Preliminary proceedings such as this have not changed during my tenure or at least in the way I conduct my business. What has changed is the mass of regulatory laws and guidelines that begin at this point in the process. Without boring you with details, after this point of initial application, I now have to provide very specific lending materials to the borrower within a short time frame. Delivery and timing of these loan disclosures and paperwork must be meticulously kept on file by me and the company I work for to ensure regulatory compliance.
Assuming the borrower and I meet and agree upon a course of action for their mortgage financing needs, the entire process heats up a bit. To begin with, I need to gather supporting documentation from the borrowers — a lot of documentation. Every borrower is a little bit different, but I will need to gather documentation on their qualifying criteria noted previously and various other documents supporting their financial makeup. During my time in the industry, borrowers have always had to supply their documentation for getting qualified and approved for a loan with the exception of a few low documentation type loans that are by the wayside now.
The manner in which the documentation is underwritten or reviewed by the lender has also changed a bit over the past few years. No stone is left unturned and every aspect of the file is reviewed and accounted for. As a loan officer, I am now more so than ever required to be acutely aware of every detail of both the loan program in which I have placed the borrower and of the borrower’s qualification documentation. Whether I or the borrowers like it or not, the underwriting approval process can be intense in the current environment, which is not necessarily a bad thing in the grand scheme of things. Current lending processes and the current regulatory and financial environment now require loan officers to be more savvy, educated and perhaps creative in their thinking than in previous years.
Assuming the borrower is qualified, the appraisal of the property and particular project (if applicable) are acceptable and approved by the lender (which is the topic for another column), and I have done my job to properly navigate the file through underwriting and to a full loan approval, the process takes yet another new turn.

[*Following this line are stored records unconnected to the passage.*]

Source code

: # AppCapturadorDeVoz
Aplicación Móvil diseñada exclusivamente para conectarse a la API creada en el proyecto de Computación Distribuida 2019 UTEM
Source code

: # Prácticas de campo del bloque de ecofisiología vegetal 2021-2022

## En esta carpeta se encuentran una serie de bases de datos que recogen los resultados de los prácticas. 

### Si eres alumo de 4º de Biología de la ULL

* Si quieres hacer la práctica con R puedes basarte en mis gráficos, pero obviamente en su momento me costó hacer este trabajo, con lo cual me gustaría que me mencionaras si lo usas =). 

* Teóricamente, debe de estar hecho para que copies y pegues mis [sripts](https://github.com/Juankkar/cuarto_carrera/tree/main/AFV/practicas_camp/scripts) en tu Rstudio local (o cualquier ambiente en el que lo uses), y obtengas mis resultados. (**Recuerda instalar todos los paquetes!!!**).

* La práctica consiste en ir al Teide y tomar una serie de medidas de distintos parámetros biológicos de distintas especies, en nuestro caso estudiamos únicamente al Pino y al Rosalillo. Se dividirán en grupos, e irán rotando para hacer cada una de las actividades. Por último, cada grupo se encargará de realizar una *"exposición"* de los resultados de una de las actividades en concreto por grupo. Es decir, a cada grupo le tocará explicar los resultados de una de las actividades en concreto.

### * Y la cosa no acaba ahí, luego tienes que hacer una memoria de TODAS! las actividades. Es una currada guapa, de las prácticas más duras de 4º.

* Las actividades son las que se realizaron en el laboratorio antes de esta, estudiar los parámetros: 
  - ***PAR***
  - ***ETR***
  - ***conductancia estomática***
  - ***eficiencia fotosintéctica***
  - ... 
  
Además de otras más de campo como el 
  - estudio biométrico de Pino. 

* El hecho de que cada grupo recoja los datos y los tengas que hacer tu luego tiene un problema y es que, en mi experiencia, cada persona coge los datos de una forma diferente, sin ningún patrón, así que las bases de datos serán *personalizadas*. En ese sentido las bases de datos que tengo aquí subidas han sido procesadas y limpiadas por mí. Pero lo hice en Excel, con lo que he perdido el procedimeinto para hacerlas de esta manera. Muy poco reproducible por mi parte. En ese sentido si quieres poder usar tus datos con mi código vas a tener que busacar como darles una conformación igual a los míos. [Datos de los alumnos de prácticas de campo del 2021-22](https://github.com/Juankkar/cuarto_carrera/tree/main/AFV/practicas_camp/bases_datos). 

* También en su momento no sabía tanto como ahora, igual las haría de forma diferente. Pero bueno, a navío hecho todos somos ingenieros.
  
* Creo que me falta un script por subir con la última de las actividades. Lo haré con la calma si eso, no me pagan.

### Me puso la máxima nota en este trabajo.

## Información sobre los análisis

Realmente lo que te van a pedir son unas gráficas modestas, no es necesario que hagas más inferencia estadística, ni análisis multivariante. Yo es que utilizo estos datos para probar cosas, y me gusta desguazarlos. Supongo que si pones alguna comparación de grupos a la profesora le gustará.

The Real Estate Settlement Procedures Act now takes control of the process in order to get the final figures and numbers of the loan processed and approved. Nothing can change from the beginning to the end as far as what I have told the borrower about the terms and the figures of the transaction, which again is not a bad thing. This act’s reviews make sure of this and various other internal aspects before the deal can close.
If you get the drift of the column, there is now a lot more regulatory oversight and control in the mortgage lending process and a lot has changed over the past five or so years. While this can make the process tedious, I do believe it is all for good reason and cause. Those of us in the business of originating residential mortgage loans are now required to be on top of every aspect of the transaction, which includes those seen and not seen by the borrower.